WHAT IS BEING ASKED: Your answer should be the lines of the data below that contain "monsters".

==== DATA PROVIDED ====

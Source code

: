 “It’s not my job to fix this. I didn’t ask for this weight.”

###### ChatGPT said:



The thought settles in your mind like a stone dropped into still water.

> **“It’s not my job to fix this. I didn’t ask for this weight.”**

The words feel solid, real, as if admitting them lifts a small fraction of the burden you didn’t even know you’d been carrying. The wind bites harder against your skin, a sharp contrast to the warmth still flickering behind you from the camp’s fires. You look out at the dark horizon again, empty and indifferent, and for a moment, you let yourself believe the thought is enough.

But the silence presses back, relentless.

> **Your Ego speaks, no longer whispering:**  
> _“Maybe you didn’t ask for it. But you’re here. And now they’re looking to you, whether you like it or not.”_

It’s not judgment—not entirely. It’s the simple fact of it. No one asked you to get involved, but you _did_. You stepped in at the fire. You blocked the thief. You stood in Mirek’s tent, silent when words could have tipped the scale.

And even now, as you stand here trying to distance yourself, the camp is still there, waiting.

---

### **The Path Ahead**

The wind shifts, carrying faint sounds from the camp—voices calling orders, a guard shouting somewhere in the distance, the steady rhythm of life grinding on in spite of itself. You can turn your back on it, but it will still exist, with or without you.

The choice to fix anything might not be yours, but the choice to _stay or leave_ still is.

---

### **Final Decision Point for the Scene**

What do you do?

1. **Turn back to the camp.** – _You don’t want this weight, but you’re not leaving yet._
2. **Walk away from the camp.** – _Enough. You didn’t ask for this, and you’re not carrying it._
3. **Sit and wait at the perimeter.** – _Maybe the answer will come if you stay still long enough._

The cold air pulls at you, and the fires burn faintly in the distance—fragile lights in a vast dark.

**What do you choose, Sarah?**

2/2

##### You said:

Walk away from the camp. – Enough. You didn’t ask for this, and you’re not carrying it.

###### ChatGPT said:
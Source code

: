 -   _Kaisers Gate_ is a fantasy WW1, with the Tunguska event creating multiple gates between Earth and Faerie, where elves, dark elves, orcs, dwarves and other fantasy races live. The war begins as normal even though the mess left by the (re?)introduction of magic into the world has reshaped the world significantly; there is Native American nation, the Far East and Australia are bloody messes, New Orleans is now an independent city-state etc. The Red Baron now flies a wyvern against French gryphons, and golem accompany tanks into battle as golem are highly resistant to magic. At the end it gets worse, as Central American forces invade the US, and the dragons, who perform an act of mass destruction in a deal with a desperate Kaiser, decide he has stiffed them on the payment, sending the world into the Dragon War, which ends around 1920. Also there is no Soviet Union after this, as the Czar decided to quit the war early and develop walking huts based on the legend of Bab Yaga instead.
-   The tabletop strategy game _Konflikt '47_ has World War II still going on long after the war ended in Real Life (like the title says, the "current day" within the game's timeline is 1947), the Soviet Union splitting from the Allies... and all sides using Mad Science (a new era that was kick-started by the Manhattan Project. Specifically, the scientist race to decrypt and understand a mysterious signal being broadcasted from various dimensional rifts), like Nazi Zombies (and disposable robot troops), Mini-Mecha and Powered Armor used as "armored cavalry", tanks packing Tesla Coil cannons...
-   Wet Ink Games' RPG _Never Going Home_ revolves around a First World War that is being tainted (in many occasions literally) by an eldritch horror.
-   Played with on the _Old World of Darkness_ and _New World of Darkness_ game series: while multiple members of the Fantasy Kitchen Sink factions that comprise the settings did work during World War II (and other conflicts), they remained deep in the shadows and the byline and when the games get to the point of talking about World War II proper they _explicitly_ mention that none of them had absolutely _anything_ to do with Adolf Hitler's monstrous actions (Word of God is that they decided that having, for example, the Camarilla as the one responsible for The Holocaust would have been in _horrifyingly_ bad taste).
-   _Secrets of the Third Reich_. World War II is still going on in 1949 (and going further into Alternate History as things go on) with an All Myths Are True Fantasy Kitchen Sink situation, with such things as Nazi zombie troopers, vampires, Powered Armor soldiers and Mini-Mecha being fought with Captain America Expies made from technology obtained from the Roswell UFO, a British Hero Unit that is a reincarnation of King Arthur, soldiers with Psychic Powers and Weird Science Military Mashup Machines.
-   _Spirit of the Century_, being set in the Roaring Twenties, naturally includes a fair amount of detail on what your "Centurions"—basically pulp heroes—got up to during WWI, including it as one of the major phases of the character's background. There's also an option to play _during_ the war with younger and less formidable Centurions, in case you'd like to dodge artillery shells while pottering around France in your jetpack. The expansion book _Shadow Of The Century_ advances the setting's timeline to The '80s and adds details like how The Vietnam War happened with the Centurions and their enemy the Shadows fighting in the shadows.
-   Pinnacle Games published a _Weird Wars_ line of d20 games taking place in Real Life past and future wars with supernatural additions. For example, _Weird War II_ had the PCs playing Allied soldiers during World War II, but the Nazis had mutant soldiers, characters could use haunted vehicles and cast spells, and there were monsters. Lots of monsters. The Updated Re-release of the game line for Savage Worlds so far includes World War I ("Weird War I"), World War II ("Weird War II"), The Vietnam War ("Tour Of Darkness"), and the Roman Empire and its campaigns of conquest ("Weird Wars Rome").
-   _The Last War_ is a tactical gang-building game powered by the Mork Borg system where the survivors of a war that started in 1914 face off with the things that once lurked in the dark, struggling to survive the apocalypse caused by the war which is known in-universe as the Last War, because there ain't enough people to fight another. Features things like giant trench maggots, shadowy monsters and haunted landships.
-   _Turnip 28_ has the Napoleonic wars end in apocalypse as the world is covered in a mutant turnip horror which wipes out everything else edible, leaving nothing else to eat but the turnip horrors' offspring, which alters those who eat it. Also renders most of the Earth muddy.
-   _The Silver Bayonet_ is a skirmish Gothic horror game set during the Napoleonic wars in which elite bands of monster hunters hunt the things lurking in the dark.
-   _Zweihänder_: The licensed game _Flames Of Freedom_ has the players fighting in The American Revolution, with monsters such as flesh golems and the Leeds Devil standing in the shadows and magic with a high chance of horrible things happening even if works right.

====

RESPONSE TO THIS EXERCISE:
-   Pinnacle Games published a _Weird Wars_ line of d20 games taking place in Real Life past and future wars with supernatural additions. For example, _Weird War II_ had the PCs playing Allied soldiers during World War II, but the Nazis had mutant soldiers, characters could use haunted vehicles and cast spells, and there were monsters. Lots of monsters. The Updated Re-release of the game line for Savage Worlds so far includes World War I ("Weird War I"), World War II ("Weird War II"), The Vietnam War ("Tour Of Darkness"), and the Roman Empire and its campaigns of conquest ("Weird Wars Rome").
-   _The Last War_ is a tactical gang-building game powered by the Mork Borg system where the survivors of a war that started in 1914 face off with the things that once lurked in the dark, struggling to survive the apocalypse caused by the war which is known in-universe as the Last War, because there ain't enough people to fight another. Features things like giant trench maggots, shadowy monsters and haunted landships.
-   _Zweihänder_: The licensed game _Flames Of Freedom_ has the players fighting in The American Revolution, with monsters such as flesh golems and the Leeds Devil standing in the shadows and magic with a high chance of horrible things happening even if works right.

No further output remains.